(Records contained in a dataset)
..............................

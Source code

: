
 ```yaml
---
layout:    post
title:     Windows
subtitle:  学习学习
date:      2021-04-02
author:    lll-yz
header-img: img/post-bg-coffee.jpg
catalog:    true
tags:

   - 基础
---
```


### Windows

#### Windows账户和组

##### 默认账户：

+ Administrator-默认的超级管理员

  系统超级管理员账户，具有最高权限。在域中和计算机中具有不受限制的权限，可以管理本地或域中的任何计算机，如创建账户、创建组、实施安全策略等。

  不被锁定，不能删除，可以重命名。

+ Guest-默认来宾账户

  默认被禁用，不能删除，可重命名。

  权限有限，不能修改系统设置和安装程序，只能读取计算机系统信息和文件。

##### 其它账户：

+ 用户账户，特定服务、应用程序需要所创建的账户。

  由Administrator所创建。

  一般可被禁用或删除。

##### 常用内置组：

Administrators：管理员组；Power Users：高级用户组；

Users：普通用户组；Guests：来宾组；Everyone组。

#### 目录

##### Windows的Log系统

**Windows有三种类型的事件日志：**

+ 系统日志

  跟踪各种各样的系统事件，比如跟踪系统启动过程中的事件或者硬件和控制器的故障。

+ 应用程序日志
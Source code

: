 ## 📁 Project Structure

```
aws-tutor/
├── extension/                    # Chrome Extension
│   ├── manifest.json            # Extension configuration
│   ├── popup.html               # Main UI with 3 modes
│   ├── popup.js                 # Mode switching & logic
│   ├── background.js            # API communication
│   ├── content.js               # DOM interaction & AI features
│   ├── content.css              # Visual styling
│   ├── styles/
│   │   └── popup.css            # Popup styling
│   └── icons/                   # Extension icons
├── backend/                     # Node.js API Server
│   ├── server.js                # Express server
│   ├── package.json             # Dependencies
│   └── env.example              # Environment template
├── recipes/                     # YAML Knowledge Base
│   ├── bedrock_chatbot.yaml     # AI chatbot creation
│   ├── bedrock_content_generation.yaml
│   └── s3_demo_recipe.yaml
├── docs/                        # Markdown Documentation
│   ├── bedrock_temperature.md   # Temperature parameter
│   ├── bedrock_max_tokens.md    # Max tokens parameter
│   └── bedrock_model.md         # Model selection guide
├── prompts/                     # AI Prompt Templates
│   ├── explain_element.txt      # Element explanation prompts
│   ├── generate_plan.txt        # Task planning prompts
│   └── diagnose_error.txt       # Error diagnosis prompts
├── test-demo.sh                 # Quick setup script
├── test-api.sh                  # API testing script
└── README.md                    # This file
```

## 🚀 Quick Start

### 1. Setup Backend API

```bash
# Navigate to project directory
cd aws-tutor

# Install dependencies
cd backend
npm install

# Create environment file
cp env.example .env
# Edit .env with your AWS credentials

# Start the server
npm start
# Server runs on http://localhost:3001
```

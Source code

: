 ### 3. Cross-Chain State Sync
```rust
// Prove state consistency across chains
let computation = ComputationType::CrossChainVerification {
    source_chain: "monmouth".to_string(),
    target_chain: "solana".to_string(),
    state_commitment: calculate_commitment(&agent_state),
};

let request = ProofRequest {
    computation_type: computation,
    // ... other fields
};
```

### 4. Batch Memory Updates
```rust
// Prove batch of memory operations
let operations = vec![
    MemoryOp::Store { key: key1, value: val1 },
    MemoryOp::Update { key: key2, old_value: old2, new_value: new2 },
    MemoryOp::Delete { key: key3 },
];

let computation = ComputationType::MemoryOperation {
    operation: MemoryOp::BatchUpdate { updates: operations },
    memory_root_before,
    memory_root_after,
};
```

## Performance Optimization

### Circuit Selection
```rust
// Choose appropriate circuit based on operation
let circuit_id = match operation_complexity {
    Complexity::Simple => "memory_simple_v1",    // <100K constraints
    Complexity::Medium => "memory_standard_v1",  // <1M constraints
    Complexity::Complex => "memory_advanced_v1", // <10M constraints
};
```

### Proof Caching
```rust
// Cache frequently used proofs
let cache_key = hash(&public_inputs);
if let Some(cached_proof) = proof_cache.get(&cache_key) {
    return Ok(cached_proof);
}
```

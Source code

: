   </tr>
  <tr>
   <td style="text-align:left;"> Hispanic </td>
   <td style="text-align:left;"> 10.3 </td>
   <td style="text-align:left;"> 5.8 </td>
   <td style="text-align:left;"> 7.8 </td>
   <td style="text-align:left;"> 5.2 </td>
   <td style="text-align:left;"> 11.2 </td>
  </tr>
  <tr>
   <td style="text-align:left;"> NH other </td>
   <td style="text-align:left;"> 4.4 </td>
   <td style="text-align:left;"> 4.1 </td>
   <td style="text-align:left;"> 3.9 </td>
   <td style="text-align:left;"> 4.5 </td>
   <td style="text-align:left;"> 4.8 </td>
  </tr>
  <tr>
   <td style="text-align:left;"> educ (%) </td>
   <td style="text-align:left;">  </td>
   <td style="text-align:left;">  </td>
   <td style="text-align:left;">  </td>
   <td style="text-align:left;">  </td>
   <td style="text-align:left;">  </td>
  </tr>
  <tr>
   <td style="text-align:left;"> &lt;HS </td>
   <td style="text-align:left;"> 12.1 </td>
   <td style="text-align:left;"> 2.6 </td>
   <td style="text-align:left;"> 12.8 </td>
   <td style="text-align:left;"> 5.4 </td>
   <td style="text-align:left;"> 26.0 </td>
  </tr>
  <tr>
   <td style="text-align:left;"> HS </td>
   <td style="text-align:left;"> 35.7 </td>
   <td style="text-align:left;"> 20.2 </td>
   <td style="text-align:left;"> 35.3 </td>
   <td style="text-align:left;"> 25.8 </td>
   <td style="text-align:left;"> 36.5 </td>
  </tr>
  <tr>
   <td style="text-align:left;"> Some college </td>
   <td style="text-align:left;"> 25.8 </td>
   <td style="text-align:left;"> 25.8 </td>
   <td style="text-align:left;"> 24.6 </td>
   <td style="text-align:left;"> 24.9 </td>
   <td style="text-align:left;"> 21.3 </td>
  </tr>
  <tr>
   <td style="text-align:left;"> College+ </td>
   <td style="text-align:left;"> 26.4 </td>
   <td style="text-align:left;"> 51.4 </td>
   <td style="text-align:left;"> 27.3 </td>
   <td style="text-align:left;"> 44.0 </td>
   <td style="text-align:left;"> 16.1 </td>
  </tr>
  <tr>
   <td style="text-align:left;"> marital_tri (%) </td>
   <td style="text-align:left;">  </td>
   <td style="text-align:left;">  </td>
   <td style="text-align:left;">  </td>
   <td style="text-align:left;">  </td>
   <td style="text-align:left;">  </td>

..............................

■ Your assignment
The lines sought are those in the data above that include the string "post"; copy each one.

■ Expected output
layout:    post
header-img: img/post-bg-coffee.jpg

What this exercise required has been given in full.